Checkpointing & Persistence
Resuming Workflows & Time-Travel Debugging
Resume After Interruption
# Initial run
config = {"configurable": {"thread_id": "research-task-1"}}
result = app.invoke({"query": "AI trends 2026"}, config)
# ... system crashes or user closes browser ...
# Resume later - same thread_id
result = app.invoke({"continue": True}, config)
# Picks up from last checkpoint automatically
get_state: Inspect Current State
# Get current checkpoint
state = app.get_state(config)
print(f"Current values: {state.values}")
print(f"Next nodes: {state.next}")
print(f"Metadata: {state.metadata}")
# Example output:
# Current values: {'query': 'AI trends', 'documents': [...], 'iteration': 3}
# Next nodes: ('analyze',)
# Metadata: {'step': 5, 'timestamp': '2026-01-15T10:30:00'}
get_state_history: Time-Travel
# List all checkpoints for this thread
history = list(app.get_state_history(config))

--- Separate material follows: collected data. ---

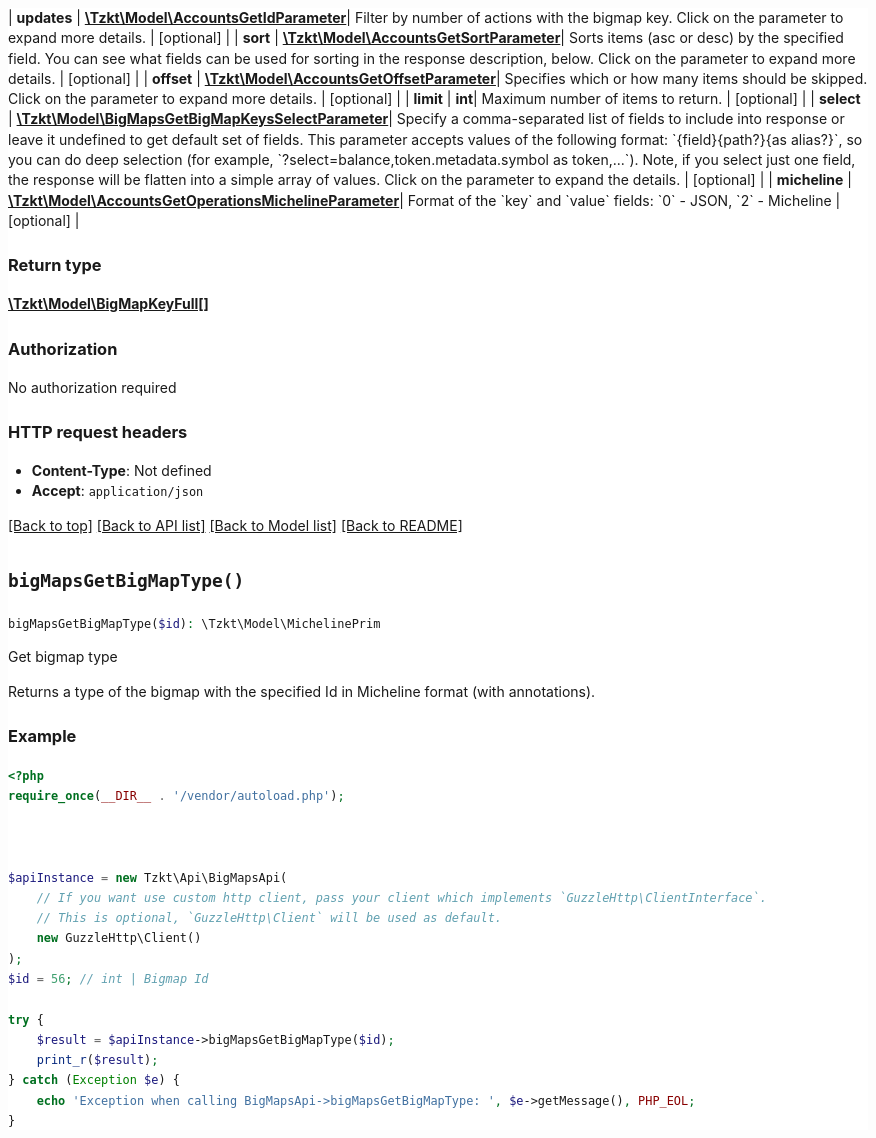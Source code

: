 | **updates** | [**\Tzkt\Model\AccountsGetIdParameter**](../Model/.md)| Filter by number of actions with the bigmap key.   Click on the parameter to expand more details. | [optional] |
| **sort** | [**\Tzkt\Model\AccountsGetSortParameter**](../Model/.md)| Sorts items (asc or desc) by the specified field. You can see what fields can be used for sorting in the response description, below.   Click on the parameter to expand more details. | [optional] |
| **offset** | [**\Tzkt\Model\AccountsGetOffsetParameter**](../Model/.md)| Specifies which or how many items should be skipped.   Click on the parameter to expand more details. | [optional] |
| **limit** | **int**| Maximum number of items to return. | [optional] |
| **select** | [**\Tzkt\Model\BigMapsGetBigMapKeysSelectParameter**](../Model/.md)| Specify a comma-separated list of fields to include into response or leave it undefined to get default set of fields. This parameter accepts values of the following format: &#x60;{field}{path?}{as alias?}&#x60;, so you can do deep selection (for example, &#x60;?select&#x3D;balance,token.metadata.symbol as token,...&#x60;).   Note, if you select just one field, the response will be flatten into a simple array of values.   Click on the parameter to expand the details. | [optional] |
| **micheline** | [**\Tzkt\Model\AccountsGetOperationsMichelineParameter**](../Model/.md)| Format of the &#x60;key&#x60; and &#x60;value&#x60; fields: &#x60;0&#x60; - JSON, &#x60;2&#x60; - Micheline | [optional] |

### Return type

[**\Tzkt\Model\BigMapKeyFull[]**](../Model/BigMapKeyFull.md)

### Authorization

No authorization required

### HTTP request headers

- **Content-Type**: Not defined
- **Accept**: `application/json`

[[Back to top]](#) [[Back to API list]](../../README.md#endpoints)
[[Back to Model list]](../../README.md#models)
[[Back to README]](../../README.md)

## `bigMapsGetBigMapType()`

```php
bigMapsGetBigMapType($id): \Tzkt\Model\MichelinePrim
```

Get bigmap type

Returns a type of the bigmap with the specified Id in Micheline format (with annotations).

### Example

```php
<?php
require_once(__DIR__ . '/vendor/autoload.php');



$apiInstance = new Tzkt\Api\BigMapsApi(
    // If you want use custom http client, pass your client which implements `GuzzleHttp\ClientInterface`.
    // This is optional, `GuzzleHttp\Client` will be used as default.
    new GuzzleHttp\Client()
);
$id = 56; // int | Bigmap Id

try {
    $result = $apiInstance->bigMapsGetBigMapType($id);
    print_r($result);
} catch (Exception $e) {
    echo 'Exception when calling BigMapsApi->bigMapsGetBigMapType: ', $e->getMessage(), PHP_EOL;
}
```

for i, checkpoint in enumerate(history):
print(f"Step {i}: {checkpoint.metadata.get('step')}")
print(f" State: {checkpoint.values}")
print(f" Next: {checkpoint.next}")
# Time-travel: Resume from specific checkpoint
old_config = history[3].config # 4th checkpoint
result = app.invoke({"continue": True}, old_config)
update_state: Modify State Mid-Workflow
# Get current state
state = app.get_state(config)
# Human review finds issue - update state
app.update_state(
config,
{
"documents": state.values["documents"] + ["New important doc"],
"needs_reanalysis": True
}
)
# Continue with modified state
result = app.invoke({"continue": True}, config)
Use Cases:
- Human-in-the-loop corrections
- Injecting external data
- Debugging by modifying state
Forking: Branch from Checkpoint
# Get checkpoint to fork from
history = list(app.get_state_history(config))
fork_point = history[5] # Fork from step 5
# Create new thread from that checkpoint
new_config = {"configurable": {"thread_id": "fork-experiment-1"}}
# Copy state to new thread
app.update_state(
new_config,
fork_point.values,
as_node=fork_point.next[0] if fork_point.next else None
)
# Run alternative path
result = app.invoke({"alternative_approach": True}, new_config)
Use Cases:
- A/B testing different approaches
- Debugging without affecting main flow
- "What-if" analysis
Production Pattern: Checkpoint Inspection UI
def get_workflow_timeline(thread_id: str) -> list[dict]:
"""Build timeline for debugging UI."""
config = {"configurable": {"thread_id": thread_id}}
history = list(app.get_state_history(config))
timeline = []
for checkpoint in history:
timeline.append({
"step": checkpoint.metadata.get("step"),
"timestamp": checkpoint.metadata.get("timestamp"),
"node": checkpoint.next[0] if checkpoint.next else "END",
"state_summary": {
"documents_count": len(checkpoint.values.get("documents", [])),
"has_analysis": bool(checkpoint.values.get("analysis")),
"iteration": checkpoint.values.get("iteration", 0)
},
"config": checkpoint.config # For resume/fork
})
return timeline
Interview Questions
Q: How does time-travel debugging work in LangGraph?
"LangGraph stores complete state at each checkpoint. Using get_state_history, you can list all checkpoints for a thread. Each checkpoint has full state, metadata, and config. You can resume from any checkpoint by invoking with that checkpoint's config, or fork to a new thread for experimentation."
Q: Difference between resume and fork?
"Resume continues the same thread from its last checkpoint—the workflow picks up where it left off. Fork creates a new thread starting from a specific checkpoint—the original thread is unchanged. Use resume for crash recovery; fork for A/B testing or 'what-if' analysis."
Key Takeaways
✅ Same thread_id = automatic resume from last checkpoint ✅ get_state inspects current state and next nodes ✅ get_state_history enables time-travel to any checkpoint ✅ update_state for human-in-the-loop modifications ✅ Fork for experimentation without affecting main flow
:::